■ Exercise:
Reply with one number: the count of lines in the records below that hold "application".

■ Source data:
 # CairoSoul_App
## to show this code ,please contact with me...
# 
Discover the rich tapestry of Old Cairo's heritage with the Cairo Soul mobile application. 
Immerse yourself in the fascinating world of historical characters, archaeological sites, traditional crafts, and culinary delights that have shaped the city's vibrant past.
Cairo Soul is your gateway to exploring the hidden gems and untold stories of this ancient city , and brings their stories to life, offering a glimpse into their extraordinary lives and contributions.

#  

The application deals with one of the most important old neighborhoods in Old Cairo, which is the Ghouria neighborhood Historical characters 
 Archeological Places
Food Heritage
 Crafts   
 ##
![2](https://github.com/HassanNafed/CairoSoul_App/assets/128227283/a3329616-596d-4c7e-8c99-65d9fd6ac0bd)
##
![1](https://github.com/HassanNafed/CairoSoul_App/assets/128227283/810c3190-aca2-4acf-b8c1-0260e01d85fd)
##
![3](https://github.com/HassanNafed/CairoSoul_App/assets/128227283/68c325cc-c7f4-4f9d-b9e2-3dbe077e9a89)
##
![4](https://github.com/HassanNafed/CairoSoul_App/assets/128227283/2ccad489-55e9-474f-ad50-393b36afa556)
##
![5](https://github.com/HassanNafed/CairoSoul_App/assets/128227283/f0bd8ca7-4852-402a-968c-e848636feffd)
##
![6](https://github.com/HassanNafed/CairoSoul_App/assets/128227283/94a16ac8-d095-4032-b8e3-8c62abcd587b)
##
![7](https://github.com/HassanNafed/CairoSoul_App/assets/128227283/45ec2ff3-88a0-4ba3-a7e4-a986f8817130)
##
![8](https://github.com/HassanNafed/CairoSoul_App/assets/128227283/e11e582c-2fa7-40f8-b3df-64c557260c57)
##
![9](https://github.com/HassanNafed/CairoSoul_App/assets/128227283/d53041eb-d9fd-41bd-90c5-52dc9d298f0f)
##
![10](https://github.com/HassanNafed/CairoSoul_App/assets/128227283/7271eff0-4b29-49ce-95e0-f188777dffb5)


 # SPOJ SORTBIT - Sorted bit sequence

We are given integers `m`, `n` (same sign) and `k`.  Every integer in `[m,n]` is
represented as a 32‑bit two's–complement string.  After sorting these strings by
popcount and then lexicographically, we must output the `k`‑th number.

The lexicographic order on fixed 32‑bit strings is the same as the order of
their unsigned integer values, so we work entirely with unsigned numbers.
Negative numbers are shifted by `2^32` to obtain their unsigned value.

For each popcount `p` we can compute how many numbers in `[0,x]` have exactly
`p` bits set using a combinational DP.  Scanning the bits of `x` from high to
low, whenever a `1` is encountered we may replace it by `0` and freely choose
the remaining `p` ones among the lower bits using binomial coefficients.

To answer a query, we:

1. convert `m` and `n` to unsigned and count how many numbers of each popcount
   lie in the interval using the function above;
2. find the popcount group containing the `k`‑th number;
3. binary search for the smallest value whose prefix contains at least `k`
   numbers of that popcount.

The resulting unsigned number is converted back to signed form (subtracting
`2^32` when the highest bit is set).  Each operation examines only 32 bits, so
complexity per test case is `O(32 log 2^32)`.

■ Worked solution:
2